_The problem:_ Find the string "Utilizador" in the records and copy each line where it occurs.

(Saved data entries)

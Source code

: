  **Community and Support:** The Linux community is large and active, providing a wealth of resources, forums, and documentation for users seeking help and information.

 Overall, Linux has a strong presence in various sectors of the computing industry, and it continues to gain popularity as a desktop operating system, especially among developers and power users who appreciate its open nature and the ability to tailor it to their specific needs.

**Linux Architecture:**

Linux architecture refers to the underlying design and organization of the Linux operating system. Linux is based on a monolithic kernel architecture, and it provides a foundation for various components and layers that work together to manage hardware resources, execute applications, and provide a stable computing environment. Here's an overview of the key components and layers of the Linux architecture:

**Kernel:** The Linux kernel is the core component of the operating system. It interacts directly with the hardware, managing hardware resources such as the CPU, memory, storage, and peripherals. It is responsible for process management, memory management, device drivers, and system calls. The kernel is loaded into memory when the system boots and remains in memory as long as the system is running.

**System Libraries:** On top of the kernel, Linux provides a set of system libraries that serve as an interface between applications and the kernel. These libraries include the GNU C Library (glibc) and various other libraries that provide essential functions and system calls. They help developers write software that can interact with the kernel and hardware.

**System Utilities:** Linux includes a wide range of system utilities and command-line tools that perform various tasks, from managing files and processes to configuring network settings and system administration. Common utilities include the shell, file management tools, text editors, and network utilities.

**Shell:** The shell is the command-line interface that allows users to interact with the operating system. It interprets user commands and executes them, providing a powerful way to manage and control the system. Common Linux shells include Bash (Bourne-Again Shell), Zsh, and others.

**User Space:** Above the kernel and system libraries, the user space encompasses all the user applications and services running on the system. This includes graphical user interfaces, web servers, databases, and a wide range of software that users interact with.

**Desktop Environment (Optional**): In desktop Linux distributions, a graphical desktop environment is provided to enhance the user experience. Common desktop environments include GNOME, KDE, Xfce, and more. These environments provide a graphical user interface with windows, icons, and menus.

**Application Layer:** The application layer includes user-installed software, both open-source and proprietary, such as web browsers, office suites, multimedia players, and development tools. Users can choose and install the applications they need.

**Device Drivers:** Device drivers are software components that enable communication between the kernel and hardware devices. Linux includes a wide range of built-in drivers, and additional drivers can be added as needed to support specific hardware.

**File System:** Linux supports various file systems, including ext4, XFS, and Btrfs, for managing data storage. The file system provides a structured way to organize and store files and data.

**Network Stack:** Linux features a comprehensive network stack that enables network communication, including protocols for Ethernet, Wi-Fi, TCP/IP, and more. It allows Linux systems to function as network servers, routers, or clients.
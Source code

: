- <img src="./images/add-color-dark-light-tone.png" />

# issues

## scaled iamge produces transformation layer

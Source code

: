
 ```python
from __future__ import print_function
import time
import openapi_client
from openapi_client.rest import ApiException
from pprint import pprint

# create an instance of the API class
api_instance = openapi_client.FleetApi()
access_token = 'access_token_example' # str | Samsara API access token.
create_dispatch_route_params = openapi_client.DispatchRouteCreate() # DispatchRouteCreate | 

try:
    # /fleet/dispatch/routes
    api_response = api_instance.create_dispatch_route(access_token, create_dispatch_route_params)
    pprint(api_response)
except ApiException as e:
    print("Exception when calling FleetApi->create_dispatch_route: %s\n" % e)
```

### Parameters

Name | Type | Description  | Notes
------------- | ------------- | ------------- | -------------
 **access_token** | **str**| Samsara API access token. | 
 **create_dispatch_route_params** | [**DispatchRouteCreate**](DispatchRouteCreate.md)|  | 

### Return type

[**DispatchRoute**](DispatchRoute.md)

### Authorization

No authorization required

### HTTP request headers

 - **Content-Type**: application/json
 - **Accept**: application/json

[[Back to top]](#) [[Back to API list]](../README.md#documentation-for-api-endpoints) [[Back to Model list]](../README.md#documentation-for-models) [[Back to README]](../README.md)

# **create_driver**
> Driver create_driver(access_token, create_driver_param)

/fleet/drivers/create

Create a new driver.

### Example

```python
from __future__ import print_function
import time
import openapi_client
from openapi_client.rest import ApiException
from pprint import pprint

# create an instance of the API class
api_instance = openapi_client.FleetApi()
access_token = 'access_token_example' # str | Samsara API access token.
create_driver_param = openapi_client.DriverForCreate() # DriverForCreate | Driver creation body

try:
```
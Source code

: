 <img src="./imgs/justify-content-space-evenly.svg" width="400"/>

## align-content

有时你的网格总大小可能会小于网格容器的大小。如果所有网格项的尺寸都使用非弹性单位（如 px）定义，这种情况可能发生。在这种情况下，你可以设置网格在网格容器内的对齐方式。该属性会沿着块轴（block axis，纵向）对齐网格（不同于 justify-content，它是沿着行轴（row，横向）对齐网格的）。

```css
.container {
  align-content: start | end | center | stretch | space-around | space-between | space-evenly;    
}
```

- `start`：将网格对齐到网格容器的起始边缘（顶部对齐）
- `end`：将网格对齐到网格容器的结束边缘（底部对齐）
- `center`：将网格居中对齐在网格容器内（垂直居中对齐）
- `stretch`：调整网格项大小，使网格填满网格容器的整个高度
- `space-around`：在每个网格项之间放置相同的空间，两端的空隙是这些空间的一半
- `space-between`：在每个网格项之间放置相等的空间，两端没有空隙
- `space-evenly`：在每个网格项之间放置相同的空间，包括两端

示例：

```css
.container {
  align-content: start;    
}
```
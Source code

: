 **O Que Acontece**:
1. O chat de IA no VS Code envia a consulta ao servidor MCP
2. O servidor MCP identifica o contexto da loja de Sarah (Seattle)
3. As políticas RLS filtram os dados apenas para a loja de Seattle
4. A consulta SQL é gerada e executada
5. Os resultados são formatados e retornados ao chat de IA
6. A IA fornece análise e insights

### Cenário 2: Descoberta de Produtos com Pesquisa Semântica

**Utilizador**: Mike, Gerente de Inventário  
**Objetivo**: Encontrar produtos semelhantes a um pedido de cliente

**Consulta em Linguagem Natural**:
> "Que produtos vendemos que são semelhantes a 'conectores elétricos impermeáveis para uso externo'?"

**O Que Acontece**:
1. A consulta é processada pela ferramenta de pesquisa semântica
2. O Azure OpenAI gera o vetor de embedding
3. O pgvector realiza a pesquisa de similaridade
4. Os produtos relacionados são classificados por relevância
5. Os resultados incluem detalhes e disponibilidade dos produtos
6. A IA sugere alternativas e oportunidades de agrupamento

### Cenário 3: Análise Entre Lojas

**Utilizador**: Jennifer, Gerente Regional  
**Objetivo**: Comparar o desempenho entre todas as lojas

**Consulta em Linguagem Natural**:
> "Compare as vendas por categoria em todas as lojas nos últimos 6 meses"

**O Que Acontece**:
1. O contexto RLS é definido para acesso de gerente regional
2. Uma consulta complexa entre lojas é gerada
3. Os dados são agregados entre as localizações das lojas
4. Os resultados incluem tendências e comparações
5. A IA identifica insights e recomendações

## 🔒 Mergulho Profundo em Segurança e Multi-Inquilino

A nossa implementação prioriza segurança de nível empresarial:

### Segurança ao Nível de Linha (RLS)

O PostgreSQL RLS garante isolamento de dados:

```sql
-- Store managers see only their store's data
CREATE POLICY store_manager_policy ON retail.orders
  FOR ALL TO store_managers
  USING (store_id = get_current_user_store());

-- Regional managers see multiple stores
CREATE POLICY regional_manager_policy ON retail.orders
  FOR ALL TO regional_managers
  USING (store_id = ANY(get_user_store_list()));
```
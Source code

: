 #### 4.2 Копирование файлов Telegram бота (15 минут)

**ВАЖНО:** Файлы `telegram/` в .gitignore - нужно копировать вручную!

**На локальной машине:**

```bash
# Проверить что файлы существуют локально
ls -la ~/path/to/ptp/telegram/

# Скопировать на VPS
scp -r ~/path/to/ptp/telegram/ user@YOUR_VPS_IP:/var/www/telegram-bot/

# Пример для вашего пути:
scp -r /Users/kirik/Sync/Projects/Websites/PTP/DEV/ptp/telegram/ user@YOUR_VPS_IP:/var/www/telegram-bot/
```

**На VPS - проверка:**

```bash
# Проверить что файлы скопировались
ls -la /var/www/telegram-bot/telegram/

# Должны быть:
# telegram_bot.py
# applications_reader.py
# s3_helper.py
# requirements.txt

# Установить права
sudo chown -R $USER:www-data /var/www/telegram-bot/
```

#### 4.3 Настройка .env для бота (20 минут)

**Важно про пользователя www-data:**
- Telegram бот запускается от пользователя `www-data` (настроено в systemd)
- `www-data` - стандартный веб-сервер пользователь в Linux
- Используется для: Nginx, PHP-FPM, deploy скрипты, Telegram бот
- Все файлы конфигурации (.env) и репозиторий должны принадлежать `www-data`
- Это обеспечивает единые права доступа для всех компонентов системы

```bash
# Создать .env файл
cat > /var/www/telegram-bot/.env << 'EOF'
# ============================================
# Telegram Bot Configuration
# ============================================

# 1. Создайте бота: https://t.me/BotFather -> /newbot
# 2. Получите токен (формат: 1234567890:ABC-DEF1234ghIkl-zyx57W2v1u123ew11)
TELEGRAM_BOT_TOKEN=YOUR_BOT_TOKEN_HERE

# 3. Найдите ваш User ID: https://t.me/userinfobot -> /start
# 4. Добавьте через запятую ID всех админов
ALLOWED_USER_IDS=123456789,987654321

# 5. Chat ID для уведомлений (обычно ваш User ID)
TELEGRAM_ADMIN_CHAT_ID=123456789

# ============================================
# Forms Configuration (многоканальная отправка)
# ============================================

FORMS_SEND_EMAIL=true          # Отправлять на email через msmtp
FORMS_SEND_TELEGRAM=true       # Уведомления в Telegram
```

_Answer box:_
**Utilizador**: Mike, Gerente de Inventário  
**Utilizador**: Jennifer, Gerente Regional  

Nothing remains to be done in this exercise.